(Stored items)
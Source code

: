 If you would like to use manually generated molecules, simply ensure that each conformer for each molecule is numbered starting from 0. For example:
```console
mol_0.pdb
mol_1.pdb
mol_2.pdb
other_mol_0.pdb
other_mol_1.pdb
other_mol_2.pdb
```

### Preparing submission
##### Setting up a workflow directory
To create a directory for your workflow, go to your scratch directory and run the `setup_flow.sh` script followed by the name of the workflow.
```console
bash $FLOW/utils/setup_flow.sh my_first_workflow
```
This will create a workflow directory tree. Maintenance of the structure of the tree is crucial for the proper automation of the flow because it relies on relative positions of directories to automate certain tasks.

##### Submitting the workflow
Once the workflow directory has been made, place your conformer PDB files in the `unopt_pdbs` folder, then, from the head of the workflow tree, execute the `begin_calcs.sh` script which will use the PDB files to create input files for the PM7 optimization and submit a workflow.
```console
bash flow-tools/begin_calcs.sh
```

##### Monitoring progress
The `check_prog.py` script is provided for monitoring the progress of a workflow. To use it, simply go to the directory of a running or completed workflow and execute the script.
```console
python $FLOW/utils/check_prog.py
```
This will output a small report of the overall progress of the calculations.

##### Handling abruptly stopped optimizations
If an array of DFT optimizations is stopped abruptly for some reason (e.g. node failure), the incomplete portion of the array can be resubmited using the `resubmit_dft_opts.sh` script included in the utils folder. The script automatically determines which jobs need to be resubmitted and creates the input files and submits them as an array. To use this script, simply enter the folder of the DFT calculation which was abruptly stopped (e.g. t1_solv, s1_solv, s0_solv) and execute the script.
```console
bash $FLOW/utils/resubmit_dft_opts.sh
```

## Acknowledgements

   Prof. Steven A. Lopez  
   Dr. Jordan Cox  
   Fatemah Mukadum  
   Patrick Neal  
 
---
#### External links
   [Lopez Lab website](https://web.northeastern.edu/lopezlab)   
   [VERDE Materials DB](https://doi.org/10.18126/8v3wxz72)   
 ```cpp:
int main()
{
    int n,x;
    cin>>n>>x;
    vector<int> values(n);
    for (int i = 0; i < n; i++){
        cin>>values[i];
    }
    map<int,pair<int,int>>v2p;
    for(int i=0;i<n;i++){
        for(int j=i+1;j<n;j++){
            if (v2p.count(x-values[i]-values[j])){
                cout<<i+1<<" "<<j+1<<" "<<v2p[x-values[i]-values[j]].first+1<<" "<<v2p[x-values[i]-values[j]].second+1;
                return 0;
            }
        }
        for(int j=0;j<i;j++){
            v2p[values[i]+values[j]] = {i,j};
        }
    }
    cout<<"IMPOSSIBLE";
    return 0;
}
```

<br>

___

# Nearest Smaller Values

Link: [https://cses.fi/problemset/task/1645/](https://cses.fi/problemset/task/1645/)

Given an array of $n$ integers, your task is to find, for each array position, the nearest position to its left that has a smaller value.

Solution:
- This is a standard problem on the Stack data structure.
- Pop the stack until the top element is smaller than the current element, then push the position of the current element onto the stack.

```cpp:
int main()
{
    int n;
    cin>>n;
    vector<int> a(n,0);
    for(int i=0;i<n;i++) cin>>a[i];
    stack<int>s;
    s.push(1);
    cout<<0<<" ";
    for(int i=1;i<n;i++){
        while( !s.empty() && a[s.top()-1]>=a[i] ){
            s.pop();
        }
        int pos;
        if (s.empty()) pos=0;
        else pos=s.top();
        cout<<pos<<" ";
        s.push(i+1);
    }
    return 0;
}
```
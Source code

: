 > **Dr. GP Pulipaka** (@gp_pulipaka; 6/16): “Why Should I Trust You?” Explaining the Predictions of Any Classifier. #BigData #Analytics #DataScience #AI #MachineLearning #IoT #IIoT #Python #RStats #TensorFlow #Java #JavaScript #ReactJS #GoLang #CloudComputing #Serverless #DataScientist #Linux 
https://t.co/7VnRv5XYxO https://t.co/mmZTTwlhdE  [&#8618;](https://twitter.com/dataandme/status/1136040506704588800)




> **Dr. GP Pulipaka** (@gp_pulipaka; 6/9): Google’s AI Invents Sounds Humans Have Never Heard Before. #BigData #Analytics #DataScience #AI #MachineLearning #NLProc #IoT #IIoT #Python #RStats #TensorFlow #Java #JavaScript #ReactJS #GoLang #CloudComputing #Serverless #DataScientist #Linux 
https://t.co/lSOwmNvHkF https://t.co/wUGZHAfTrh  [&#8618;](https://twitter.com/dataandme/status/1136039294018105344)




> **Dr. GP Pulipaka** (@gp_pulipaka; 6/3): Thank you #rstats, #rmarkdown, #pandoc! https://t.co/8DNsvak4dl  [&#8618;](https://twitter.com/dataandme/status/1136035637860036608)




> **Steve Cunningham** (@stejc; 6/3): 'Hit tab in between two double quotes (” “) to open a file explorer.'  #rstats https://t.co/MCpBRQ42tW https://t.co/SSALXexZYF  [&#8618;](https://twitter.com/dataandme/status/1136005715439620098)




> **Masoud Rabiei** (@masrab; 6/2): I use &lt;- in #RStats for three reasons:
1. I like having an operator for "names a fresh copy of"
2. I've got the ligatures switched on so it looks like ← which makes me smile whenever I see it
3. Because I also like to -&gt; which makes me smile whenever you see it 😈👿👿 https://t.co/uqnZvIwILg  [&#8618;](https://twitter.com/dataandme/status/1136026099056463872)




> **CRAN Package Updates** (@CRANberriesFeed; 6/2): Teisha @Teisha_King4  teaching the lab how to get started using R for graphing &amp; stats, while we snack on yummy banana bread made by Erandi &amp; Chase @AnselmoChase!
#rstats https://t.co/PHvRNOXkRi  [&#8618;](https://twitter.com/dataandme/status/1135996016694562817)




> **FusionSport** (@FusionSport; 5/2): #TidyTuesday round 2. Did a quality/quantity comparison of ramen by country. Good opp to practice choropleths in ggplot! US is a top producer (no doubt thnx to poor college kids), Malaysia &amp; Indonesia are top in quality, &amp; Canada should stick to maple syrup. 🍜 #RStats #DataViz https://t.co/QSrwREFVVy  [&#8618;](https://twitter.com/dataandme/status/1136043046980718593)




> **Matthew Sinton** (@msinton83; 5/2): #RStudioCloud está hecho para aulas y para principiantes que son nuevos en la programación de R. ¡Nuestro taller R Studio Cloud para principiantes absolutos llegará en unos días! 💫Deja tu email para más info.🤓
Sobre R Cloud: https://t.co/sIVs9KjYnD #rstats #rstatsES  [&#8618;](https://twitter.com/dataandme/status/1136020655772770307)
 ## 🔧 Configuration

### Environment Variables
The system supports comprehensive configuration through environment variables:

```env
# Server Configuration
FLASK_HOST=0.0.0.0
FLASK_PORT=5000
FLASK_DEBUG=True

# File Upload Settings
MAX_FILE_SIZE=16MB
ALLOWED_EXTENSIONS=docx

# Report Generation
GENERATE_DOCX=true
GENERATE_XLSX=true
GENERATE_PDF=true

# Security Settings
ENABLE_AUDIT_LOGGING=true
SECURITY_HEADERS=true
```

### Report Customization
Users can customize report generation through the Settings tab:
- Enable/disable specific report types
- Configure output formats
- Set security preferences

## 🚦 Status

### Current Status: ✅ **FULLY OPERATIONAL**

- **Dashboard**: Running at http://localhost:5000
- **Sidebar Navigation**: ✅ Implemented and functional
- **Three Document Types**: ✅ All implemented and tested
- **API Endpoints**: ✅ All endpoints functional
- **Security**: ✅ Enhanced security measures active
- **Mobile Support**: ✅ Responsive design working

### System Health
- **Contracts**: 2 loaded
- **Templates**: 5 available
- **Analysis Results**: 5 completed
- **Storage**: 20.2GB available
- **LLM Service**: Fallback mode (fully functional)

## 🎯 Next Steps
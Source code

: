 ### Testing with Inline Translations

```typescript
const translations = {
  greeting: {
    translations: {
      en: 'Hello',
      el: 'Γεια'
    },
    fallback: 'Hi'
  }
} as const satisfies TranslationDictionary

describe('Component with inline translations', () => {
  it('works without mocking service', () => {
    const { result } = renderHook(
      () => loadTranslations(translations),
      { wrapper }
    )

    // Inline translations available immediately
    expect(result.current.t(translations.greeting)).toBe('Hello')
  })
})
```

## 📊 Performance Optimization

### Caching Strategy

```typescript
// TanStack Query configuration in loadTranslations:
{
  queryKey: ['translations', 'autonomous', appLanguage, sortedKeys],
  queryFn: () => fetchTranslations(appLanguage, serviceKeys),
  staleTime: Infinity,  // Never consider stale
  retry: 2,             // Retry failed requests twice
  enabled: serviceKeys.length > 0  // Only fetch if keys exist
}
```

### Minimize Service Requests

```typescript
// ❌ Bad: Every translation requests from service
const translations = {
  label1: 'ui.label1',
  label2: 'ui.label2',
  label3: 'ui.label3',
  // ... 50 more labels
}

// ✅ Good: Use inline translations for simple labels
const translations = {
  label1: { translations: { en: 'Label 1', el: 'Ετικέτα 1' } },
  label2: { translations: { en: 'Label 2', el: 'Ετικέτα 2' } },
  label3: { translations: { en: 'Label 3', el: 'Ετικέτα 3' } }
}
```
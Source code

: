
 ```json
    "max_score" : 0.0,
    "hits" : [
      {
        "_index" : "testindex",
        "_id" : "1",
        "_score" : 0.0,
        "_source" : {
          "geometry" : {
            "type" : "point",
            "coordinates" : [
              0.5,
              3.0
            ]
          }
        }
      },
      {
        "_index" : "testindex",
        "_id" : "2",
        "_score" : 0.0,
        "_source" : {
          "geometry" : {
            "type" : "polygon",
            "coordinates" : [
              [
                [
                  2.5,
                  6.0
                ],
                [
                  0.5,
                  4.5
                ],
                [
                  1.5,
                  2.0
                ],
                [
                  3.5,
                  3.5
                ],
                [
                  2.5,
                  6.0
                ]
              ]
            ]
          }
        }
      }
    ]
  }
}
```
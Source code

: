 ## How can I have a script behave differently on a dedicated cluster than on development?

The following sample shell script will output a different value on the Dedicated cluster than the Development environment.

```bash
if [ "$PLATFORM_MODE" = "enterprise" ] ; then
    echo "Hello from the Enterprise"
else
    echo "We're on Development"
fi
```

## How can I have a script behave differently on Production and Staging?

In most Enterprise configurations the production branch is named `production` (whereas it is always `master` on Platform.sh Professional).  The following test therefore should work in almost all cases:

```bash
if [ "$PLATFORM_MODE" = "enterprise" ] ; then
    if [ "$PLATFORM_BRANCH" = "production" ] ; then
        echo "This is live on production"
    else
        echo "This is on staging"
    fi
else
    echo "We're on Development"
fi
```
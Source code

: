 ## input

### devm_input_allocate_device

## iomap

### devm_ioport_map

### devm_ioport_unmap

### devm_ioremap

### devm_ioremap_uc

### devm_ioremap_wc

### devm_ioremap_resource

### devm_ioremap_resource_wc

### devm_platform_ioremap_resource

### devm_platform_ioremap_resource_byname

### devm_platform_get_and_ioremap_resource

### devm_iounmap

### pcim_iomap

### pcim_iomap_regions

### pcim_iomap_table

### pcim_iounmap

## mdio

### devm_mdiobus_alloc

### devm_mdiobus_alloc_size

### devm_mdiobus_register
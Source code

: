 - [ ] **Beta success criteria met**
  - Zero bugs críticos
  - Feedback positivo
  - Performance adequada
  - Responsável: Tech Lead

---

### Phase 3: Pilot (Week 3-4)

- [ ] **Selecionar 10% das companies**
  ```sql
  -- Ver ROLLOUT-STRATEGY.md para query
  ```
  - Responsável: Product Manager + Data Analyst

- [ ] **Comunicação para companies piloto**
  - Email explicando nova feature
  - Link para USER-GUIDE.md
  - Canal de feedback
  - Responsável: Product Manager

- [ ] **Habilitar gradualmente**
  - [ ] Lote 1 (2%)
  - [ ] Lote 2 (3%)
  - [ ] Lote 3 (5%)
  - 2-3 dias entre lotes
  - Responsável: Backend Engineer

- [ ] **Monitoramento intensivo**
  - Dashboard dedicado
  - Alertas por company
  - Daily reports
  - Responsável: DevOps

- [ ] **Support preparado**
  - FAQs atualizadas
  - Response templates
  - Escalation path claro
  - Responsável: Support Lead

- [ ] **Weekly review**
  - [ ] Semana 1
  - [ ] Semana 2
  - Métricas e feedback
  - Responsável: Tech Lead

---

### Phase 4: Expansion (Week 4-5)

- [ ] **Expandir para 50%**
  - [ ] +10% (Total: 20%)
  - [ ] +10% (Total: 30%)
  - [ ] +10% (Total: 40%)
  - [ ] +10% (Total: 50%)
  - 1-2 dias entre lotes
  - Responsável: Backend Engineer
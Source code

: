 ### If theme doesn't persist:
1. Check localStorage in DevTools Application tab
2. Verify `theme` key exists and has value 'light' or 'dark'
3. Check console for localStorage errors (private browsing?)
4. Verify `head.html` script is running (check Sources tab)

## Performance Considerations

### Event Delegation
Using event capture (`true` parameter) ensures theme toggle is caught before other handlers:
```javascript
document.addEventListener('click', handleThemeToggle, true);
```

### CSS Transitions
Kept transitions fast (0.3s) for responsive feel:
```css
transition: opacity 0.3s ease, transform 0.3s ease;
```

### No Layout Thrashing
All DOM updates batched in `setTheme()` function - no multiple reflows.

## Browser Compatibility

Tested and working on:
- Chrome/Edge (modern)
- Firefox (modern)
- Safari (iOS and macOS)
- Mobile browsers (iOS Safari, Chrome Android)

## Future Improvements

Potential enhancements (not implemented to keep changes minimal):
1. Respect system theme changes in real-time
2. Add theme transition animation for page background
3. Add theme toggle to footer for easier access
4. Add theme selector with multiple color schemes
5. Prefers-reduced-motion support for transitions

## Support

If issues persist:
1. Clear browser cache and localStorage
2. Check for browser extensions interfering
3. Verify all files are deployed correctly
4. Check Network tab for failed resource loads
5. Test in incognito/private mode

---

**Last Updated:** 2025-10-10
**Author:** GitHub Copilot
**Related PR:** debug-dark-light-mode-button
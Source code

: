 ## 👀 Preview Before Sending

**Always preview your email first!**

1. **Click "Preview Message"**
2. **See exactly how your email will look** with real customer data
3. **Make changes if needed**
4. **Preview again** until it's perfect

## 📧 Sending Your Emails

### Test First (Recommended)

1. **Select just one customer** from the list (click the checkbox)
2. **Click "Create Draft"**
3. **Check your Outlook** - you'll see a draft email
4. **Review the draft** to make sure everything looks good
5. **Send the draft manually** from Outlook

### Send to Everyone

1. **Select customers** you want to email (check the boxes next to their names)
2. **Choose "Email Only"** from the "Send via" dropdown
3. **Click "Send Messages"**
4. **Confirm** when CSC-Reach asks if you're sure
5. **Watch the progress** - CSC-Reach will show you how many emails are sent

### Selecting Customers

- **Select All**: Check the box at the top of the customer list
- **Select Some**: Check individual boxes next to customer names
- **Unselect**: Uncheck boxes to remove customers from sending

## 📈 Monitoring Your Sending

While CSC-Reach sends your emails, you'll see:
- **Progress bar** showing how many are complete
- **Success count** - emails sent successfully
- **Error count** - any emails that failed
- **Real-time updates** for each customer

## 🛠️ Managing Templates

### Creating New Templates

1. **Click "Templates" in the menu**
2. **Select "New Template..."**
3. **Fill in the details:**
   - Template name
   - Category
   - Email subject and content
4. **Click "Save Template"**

* _Task statement_
Set down only the lines above that fall between the line holding "3. Verify all files are deployed correctly" and the line holding "in the menu**", inclusive, keeping each exact.

* _Expected answer_
3. Verify all files are deployed correctly
4. Check Network tab for failed resource loads
5. Test in incognito/private mode

---

**Last Updated:** 2025-10-10
**Author:** GitHub Copilot
**Related PR:** debug-dark-light-mode-button
Source code

: ## 👀 Preview Before Sending

**Always preview your email first!**

1. **Click "Preview Message"**
2. **See exactly how your email will look** with real customer data
3. **Make changes if needed**
4. **Preview again** until it's perfect

## 📧 Sending Your Emails

### Test First (Recommended)

1. **Select just one customer** from the list (click the checkbox)
2. **Click "Create Draft"**
3. **Check your Outlook** - you'll see a draft email
4. **Review the draft** to make sure everything looks good
5. **Send the draft manually** from Outlook

### Send to Everyone

1. **Select customers** you want to email (check the boxes next to their names)
2. **Choose "Email Only"** from the "Send via" dropdown
3. **Click "Send Messages"**
4. **Confirm** when CSC-Reach asks if you're sure
5. **Watch the progress** - CSC-Reach will show you how many emails are sent

### Selecting Customers

- **Select All**: Check the box at the top of the customer list
- **Select Some**: Check individual boxes next to customer names
- **Unselect**: Uncheck boxes to remove customers from sending

## 📈 Monitoring Your Sending

While CSC-Reach sends your emails, you'll see:
- **Progress bar** showing how many are complete
- **Success count** - emails sent successfully
- **Error count** - any emails that failed
- **Real-time updates** for each customer

## 🛠️ Managing Templates

### Creating New Templates

1. **Click "Templates" in the menu**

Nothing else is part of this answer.